DIRECTIONS FOR THIS TASK |
Take every line from the entries below that includes the word "SODPoliciesAPI" and copy it.

━━━━━ GIVEN INFORMATION ━━━━━

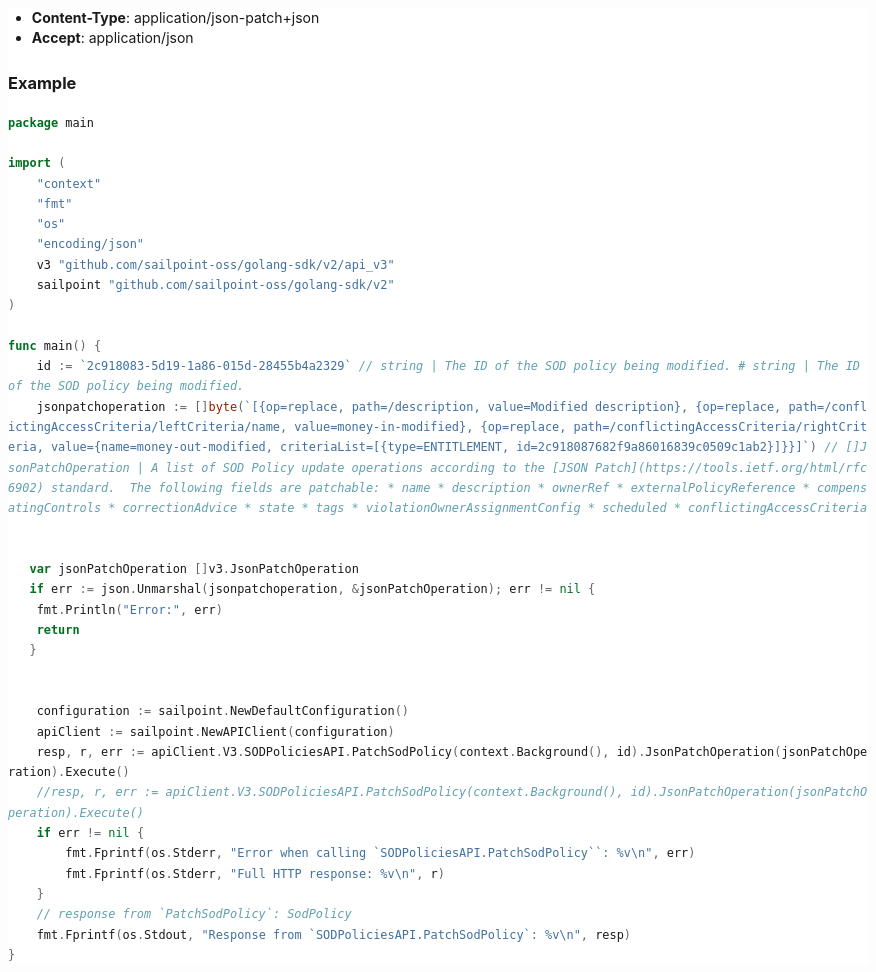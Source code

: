 - **Content-Type**: application/json-patch+json
- **Accept**: application/json

### Example

```go
package main

import (
	"context"
	"fmt"
	"os"
    "encoding/json"
    v3 "github.com/sailpoint-oss/golang-sdk/v2/api_v3"
	sailpoint "github.com/sailpoint-oss/golang-sdk/v2"
)

func main() {
    id := `2c918083-5d19-1a86-015d-28455b4a2329` // string | The ID of the SOD policy being modified. # string | The ID of the SOD policy being modified.
    jsonpatchoperation := []byte(`[{op=replace, path=/description, value=Modified description}, {op=replace, path=/conflictingAccessCriteria/leftCriteria/name, value=money-in-modified}, {op=replace, path=/conflictingAccessCriteria/rightCriteria, value={name=money-out-modified, criteriaList=[{type=ENTITLEMENT, id=2c918087682f9a86016839c0509c1ab2}]}}]`) // []JsonPatchOperation | A list of SOD Policy update operations according to the [JSON Patch](https://tools.ietf.org/html/rfc6902) standard.  The following fields are patchable: * name * description * ownerRef * externalPolicyReference * compensatingControls * correctionAdvice * state * tags * violationOwnerAssignmentConfig * scheduled * conflictingAccessCriteria 

  
   var jsonPatchOperation []v3.JsonPatchOperation
   if err := json.Unmarshal(jsonpatchoperation, &jsonPatchOperation); err != nil {
    fmt.Println("Error:", err)
    return
   }
  

	configuration := sailpoint.NewDefaultConfiguration()
	apiClient := sailpoint.NewAPIClient(configuration)
    resp, r, err := apiClient.V3.SODPoliciesAPI.PatchSodPolicy(context.Background(), id).JsonPatchOperation(jsonPatchOperation).Execute()
	//resp, r, err := apiClient.V3.SODPoliciesAPI.PatchSodPolicy(context.Background(), id).JsonPatchOperation(jsonPatchOperation).Execute()
	if err != nil {
		fmt.Fprintf(os.Stderr, "Error when calling `SODPoliciesAPI.PatchSodPolicy``: %v\n", err)
		fmt.Fprintf(os.Stderr, "Full HTTP response: %v\n", r)
	}
	// response from `PatchSodPolicy`: SodPolicy
	fmt.Fprintf(os.Stdout, "Response from `SODPoliciesAPI.PatchSodPolicy`: %v\n", resp)
}
```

━━━━━

SOLVED EXERCISE |
    resp, r, err := apiClient.V3.SODPoliciesAPI.PatchSodPolicy(context.Background(), id).JsonPatchOperation(jsonPatchOperation).Execute()
	//resp, r, err := apiClient.V3.SODPoliciesAPI.PatchSodPolicy(context.Background(), id).JsonPatchOperation(jsonPatchOperation).Execute()
		fmt.Fprintf(os.Stderr, "Error when calling `SODPoliciesAPI.PatchSodPolicy``: %v\n", err)
	fmt.Fprintf(os.Stdout, "Response from `SODPoliciesAPI.PatchSodPolicy`: %v\n", resp)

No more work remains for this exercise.